**TASK PROMPT**
Look through the records below for the line with "For example, total". Return that line and each one after it up to and including the line with "This changes the", exactly.
START RECORDS TO USE
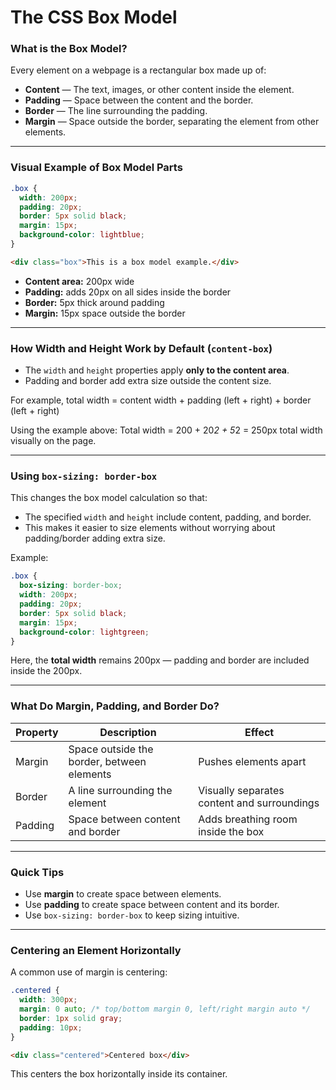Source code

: # The CSS Box Model

### What is the Box Model?

Every element on a webpage is a rectangular box made up of:

- **Content** — The text, images, or other content inside the element.
- **Padding** — Space between the content and the border.
- **Border** — The line surrounding the padding.
- **Margin** — Space outside the border, separating the element from other elements.

---

### Visual Example of Box Model Parts

```css
.box {
  width: 200px;
  padding: 20px;
  border: 5px solid black;
  margin: 15px;
  background-color: lightblue;
}
```

```html
<div class="box">This is a box model example.</div>
```

- **Content area:** 200px wide
- **Padding:** adds 20px on all sides inside the border
- **Border:** 5px thick around padding
- **Margin:** 15px space outside the border

---

### How Width and Height Work by Default (`content-box`)

- The `width` and `height` properties apply **only to the content area**.
- Padding and border add extra size outside the content size.

For example, total width = content width + padding (left + right) + border (left + right)

Using the example above:
Total width = 200 + 20*2 + 5*2 = 250px total width visually on the page.

---

### Using `box-sizing: border-box`

This changes the box model calculation so that:

- The specified `width` and `height` include content, padding, and border.
- This makes it easier to size elements without worrying about padding/border adding extra size.

Example:

```css
.box {
  box-sizing: border-box;
  width: 200px;
  padding: 20px;
  border: 5px solid black;
  margin: 15px;
  background-color: lightgreen;
}
```

Here, the **total width** remains 200px — padding and border are included inside the 200px.

---

### What Do Margin, Padding, and Border Do?

| Property | Description                                | Effect                                      |
| -------- | ------------------------------------------ | ------------------------------------------- |
| Margin   | Space outside the border, between elements | Pushes elements apart                       |
| Border   | A line surrounding the element             | Visually separates content and surroundings |
| Padding  | Space between content and border           | Adds breathing room inside the box          |

---

### Quick Tips

- Use **margin** to create space between elements.
- Use **padding** to create space between content and its border.
- Use `box-sizing: border-box` to keep sizing intuitive.

---

### Centering an Element Horizontally

A common use of margin is centering:

```css
.centered {
  width: 300px;
  margin: 0 auto; /* top/bottom margin 0, left/right margin auto */
  border: 1px solid gray;
  padding: 10px;
}
```

```html
<div class="centered">Centered box</div>
```

This centers the box horizontally inside its container.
END RECORDS TO USE
**SOLUTION TO THIS PROBLEM**
For example, total width = content width + padding (left + right) + border (left + right)

Using the example above:
Total width = 200 + 20*2 + 5*2 = 250px total width visually on the page.

---

### Using `box-sizing: border-box`

This changes the box model calculation so that:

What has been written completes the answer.